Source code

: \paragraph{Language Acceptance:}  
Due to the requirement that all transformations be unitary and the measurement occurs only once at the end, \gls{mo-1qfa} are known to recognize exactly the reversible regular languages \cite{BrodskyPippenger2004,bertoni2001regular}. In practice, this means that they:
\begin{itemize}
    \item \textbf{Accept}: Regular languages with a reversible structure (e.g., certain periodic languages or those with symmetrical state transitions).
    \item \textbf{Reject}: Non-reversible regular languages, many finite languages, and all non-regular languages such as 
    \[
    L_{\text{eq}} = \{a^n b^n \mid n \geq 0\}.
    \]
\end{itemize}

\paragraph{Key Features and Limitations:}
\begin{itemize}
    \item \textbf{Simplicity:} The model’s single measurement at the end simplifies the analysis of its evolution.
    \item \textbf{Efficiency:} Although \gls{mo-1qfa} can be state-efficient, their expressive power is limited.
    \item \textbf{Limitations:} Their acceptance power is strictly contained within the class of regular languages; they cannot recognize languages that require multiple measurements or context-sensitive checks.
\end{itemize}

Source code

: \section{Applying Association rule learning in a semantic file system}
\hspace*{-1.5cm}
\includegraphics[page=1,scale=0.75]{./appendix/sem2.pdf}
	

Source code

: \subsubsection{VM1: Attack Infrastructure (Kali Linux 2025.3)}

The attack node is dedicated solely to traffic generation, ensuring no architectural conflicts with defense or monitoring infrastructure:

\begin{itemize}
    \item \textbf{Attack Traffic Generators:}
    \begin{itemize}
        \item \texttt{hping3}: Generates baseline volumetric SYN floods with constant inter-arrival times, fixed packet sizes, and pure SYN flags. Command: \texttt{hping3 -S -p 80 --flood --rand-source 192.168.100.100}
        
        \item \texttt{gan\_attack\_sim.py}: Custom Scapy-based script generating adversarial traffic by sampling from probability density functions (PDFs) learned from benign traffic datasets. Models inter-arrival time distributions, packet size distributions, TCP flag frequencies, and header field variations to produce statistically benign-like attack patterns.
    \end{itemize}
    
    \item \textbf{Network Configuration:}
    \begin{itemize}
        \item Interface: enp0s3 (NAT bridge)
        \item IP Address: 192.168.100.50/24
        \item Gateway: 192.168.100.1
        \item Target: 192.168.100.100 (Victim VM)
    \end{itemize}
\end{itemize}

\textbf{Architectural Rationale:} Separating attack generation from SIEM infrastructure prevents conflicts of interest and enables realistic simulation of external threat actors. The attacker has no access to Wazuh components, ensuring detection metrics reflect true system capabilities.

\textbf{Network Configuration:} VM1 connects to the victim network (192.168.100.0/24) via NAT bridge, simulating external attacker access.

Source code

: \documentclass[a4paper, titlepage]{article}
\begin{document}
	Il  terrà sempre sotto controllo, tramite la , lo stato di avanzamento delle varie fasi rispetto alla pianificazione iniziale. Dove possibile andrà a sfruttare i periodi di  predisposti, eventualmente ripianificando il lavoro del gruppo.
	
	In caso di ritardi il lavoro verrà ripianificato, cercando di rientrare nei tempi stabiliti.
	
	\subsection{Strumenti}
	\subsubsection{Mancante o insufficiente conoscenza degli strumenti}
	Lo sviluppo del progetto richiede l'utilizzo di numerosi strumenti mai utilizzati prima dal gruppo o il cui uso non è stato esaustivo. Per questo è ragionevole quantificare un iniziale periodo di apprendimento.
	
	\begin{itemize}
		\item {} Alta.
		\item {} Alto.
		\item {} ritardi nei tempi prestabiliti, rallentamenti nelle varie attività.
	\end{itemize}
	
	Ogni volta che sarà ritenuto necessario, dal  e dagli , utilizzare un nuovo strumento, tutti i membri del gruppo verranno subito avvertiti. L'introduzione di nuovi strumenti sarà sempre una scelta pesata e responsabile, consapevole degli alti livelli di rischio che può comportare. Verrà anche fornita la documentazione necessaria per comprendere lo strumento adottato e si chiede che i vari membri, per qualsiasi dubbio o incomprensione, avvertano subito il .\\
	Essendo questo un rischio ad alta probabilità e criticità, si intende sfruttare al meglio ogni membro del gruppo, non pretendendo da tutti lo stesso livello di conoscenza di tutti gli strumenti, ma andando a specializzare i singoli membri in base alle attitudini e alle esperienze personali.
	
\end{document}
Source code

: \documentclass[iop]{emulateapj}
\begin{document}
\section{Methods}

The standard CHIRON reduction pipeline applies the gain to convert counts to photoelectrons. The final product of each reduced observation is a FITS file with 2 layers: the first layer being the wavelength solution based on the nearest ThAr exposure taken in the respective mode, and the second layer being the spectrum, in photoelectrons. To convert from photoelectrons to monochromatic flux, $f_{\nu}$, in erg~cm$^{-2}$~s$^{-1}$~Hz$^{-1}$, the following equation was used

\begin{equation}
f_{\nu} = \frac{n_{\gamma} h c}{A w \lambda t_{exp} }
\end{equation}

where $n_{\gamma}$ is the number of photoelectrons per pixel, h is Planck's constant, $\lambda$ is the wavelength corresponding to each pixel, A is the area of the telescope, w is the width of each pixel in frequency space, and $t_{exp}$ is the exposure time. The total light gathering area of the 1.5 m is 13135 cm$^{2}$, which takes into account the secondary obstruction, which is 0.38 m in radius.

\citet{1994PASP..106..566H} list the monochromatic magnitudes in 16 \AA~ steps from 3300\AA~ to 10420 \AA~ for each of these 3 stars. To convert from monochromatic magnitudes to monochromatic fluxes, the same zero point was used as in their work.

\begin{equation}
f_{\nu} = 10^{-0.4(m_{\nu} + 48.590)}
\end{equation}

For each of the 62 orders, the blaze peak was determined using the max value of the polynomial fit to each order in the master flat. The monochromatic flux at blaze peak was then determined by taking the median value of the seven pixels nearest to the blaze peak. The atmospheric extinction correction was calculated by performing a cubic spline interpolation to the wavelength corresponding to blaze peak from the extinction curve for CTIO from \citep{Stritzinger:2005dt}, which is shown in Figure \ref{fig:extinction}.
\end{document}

☆ ☆ ☆ ☆

### REQUIRED WORK
The reply should hold only the lines from the top of the records through the line that has "of its evolution.", each one exact.

### SOLVED EXERCISE
Source code

: \paragraph{Language Acceptance:}  
Due to the requirement that all transformations be unitary and the measurement occurs only once at the end, \gls{mo-1qfa} are known to recognize exactly the reversible regular languages \cite{BrodskyPippenger2004,bertoni2001regular}. In practice, this means that they:
\begin{itemize}
    \item \textbf{Accept}: Regular languages with a reversible structure (e.g., certain periodic languages or those with symmetrical state transitions).
    \item \textbf{Reject}: Non-reversible regular languages, many finite languages, and all non-regular languages such as 
    \[
    L_{\text{eq}} = \{a^n b^n \mid n \geq 0\}.
    \]
\end{itemize}

\paragraph{Key Features and Limitations:}
\begin{itemize}
    \item \textbf{Simplicity:} The model’s single measurement at the end simplifies the analysis of its evolution.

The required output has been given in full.